== Requirement ==
Find and copy each line of the records where the string "CustomMemberFormulas" shows up.

== Raw data ==

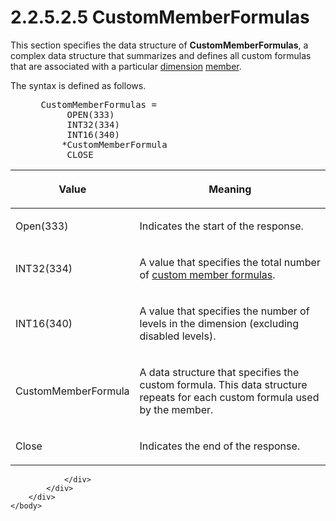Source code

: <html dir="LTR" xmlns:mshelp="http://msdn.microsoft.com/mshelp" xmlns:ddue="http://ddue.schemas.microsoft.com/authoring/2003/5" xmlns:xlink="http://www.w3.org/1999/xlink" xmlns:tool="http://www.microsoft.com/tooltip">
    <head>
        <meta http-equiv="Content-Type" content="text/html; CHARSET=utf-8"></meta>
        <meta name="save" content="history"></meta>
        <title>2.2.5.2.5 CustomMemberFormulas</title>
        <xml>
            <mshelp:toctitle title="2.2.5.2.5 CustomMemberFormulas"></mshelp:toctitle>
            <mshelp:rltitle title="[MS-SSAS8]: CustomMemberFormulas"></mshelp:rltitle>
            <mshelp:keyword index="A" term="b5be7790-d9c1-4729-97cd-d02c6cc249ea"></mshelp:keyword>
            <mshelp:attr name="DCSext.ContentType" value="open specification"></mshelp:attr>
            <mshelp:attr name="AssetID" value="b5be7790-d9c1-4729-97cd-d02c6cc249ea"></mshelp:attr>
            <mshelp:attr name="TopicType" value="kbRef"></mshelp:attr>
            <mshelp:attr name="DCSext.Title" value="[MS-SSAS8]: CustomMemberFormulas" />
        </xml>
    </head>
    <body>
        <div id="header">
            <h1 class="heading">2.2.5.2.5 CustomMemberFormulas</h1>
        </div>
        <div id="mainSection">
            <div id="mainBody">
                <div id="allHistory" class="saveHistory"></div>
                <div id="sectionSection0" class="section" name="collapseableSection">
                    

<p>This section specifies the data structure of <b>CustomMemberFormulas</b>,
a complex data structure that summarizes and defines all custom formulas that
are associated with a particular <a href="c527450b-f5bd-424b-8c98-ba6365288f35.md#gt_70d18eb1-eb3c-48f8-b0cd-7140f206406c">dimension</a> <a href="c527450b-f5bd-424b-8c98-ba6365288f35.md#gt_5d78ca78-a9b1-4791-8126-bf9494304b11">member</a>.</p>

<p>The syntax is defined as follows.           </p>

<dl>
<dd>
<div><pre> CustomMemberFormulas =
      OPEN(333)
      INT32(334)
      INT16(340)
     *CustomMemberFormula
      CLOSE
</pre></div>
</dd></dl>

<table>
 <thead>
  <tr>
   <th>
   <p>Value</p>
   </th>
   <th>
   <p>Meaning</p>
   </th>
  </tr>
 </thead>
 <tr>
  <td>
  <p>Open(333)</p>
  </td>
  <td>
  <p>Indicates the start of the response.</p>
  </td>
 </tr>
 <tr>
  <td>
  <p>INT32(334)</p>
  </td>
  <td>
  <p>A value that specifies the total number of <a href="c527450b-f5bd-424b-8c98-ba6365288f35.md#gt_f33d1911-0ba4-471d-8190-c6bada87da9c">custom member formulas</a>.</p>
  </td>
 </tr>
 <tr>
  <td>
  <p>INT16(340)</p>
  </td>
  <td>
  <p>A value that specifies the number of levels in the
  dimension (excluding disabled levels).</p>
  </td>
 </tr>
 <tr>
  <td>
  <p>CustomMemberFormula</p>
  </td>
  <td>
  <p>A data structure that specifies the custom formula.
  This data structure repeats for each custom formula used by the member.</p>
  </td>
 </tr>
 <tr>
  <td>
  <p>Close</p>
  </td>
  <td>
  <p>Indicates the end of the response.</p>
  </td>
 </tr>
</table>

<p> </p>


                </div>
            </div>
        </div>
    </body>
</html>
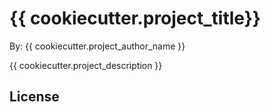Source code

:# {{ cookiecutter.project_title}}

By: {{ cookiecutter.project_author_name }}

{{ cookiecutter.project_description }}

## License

== Exercise solution ==
        <title>2.2.5.2.5 CustomMemberFormulas</title>
            <mshelp:toctitle title="2.2.5.2.5 CustomMemberFormulas"></mshelp:toctitle>
            <mshelp:rltitle title="[MS-SSAS8]: CustomMemberFormulas"></mshelp:rltitle>
            <mshelp:attr name="DCSext.Title" value="[MS-SSAS8]: CustomMemberFormulas" />
            <h1 class="heading">2.2.5.2.5 CustomMemberFormulas</h1>
<p>This section specifies the data structure of <b>CustomMemberFormulas</b>,
<div><pre> CustomMemberFormulas =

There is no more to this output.